As to total disability, there is total agreement by all witnesses. The only factual dispute revolves around whether the total disability is solely the result of disfigurement and, therefore, covered by Section 306(c) (22) of the Workmen’s Compensation Act, Act of June 2, 1915, P. L. 736, Art. III, as amended, 77 P.S. 513. This Section provides:

“(c) For all disability resulting from permanent injuries of the following classes, the compensation shall be exclusively as follows:

*372“(22) For a serious and permanent disfigurement of the head, neck or face, of such a character as to produce an unsightly appearance, and such as is not unusually incident to the employment 66 2/3% of the wages not to exceed 150 weeks.”

Appellant relies on Lente v. Luci, 275 Pa. 217, 119 A. 132 (1922) and Yanik v. Pittsburgh Terminal Coal Corporation, et al., 150 Pa. Superior Ct. 148, 27 A. 2d 564 (1942). Appellant’s position would be sound if the Referee and Board had found that claimant-appellee’s disability to work was the result of disfigurement. We will not say that such could not have been the finding or that this Court, in a proper case, could not reverse the Board and make such a finding a conclusion of law. Be that as it may, this certainly is not such a case. We will not attempt to specify all the evidence that shows otherwise, but would point out that the great pain, the genuine existence of which was testified to by the medical experts on both sides, was not coming from the disfigurement area. All agreed that there was “total anesthesia to pain over the area of the scalp that is denuded.” Indeed, these are the words of insurance carrier’s medical expert. Even more specifically, claimant-appellee states that she has dizzy spells and that any loud noises cause her excessive discomfort in the area of the ear which was severed in this accident.

Both medical experts testified that a continued period of recovery could and indeed probably would result in improvement.

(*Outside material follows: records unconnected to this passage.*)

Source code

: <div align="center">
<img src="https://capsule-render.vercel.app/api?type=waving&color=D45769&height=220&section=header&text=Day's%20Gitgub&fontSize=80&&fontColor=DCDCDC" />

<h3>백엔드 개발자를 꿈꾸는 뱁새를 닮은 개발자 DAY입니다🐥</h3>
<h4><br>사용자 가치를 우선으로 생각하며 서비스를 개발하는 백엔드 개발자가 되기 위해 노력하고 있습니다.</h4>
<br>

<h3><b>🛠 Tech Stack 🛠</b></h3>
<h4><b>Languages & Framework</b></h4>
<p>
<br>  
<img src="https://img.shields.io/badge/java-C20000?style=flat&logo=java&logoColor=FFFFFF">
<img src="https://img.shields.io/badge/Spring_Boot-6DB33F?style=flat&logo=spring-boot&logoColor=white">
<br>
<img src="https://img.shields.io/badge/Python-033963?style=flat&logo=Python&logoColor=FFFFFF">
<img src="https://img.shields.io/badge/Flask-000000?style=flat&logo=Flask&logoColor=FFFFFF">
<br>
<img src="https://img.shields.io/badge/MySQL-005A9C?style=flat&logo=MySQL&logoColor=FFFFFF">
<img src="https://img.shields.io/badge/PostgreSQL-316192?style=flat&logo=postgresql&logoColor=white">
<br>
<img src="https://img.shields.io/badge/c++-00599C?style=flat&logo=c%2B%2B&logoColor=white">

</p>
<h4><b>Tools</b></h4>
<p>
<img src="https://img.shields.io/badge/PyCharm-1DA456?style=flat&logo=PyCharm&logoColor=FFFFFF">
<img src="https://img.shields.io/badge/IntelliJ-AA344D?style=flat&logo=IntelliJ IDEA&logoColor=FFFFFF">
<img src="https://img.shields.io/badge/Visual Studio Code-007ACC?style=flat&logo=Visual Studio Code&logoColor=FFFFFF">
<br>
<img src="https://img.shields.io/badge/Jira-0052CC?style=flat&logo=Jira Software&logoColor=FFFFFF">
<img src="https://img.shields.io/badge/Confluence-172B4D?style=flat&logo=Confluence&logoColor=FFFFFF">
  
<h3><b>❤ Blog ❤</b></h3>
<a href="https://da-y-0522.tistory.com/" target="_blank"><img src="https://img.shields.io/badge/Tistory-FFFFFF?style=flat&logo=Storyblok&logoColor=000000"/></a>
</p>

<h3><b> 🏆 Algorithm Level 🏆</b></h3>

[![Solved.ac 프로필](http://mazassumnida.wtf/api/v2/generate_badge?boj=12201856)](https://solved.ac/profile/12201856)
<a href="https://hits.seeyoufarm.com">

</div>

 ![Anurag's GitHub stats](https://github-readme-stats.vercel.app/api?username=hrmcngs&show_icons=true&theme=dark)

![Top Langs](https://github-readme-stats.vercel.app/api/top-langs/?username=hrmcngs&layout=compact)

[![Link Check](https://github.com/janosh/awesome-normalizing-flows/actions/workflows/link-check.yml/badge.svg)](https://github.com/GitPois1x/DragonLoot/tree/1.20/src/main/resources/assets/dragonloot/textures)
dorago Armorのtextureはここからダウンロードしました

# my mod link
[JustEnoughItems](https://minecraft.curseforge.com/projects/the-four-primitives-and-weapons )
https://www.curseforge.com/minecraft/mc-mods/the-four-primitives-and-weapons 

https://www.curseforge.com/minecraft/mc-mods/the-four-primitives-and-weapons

This case has received the very careful and expert attention of well-qualified medical experts, able legal counsel for all parties, the thorough consideration of the Referee, and a thoughtful review by the Board. The serious nature of the injuries and the legal questions involved deserved no less.

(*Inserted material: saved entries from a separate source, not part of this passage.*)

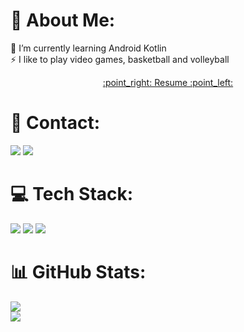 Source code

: # 💫 About Me:
🌱 I’m currently learning Android Kotlin<br>⚡ I like to play video games, basketball and volleyball 
<div align="center">
<a href="https://juansouza09.github.io/juansouzadeveloper/">:point_right: Resume :point_left:</a>
</div>

# 📧 Contact:

<a href="mailto:juuanpablo2004@gmail.com"><img src="https://img.shields.io/badge/Gmail-D14836?style=for-the-badge&logo=gmail&logoColor=white"/><a/>
<a href="https://www.linkedin.com/in/juansouza9/"><img src="https://img.shields.io/badge/LinkedIn-0077B5?style=for-the-badge&logo=linkedin&logoColor=white"/><a/>
<a/>

# 💻 Tech Stack:
<img src="https://img.shields.io/badge/Android-3DDC84?style=for-the-badge&logo=android&logoColor=white"/> <img src="https://img.shields.io/badge/Kotlin-0095D5?&style=for-the-badge&logo=kotlin&logoColor=white"/> <img src="https://img.shields.io/badge/GitHub-100000?style=for-the-badge&logo=github&logoColor=white"/>

# 📊 GitHub Stats:
![](https://github-readme-streak-stats.herokuapp.com/?user=kaiqueocanha&theme=default&hide_border=false)<br/>
[![](https://visitcount.itsvg.in/api?id=juansouza09&icon=0&color=0)](https://visitcount.itsvg.in)
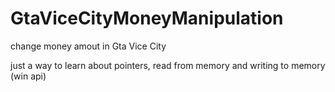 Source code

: # GtaViceCityMoneyManipulation
change money amout in Gta Vice City

just a way to learn about pointers, read from memory and writing to memory (win api)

*373The threshold question here is oue of fact. Have the injuries causing the total disability resolved themselves to resulting solely from the disfigurement? Since the Board found, based on competent evidence, that the injuries had not thus far so resolved themselves, it was justified in dismissing the insurance carrier’s appeal.

A well-reasoned and ably presented analysis of the law applicable here is contained in Judge Spaulding’s opinion in Marshall v. Altoona, et al., 208 Pa. Superior Ct. 465, 222 A. 2d 408 (1966). It more than amply supports the Referee’s, the Board’s, and our position in this case.

Accordingly, we make the following

Order

And Now, this 20th day of December, 1972, the Order of the Workmen’s Compensation Board, filed June 1, 1972, affirming the Referee’s Findings of Fact and Conclusions of Law in the above noted case, is affirmed.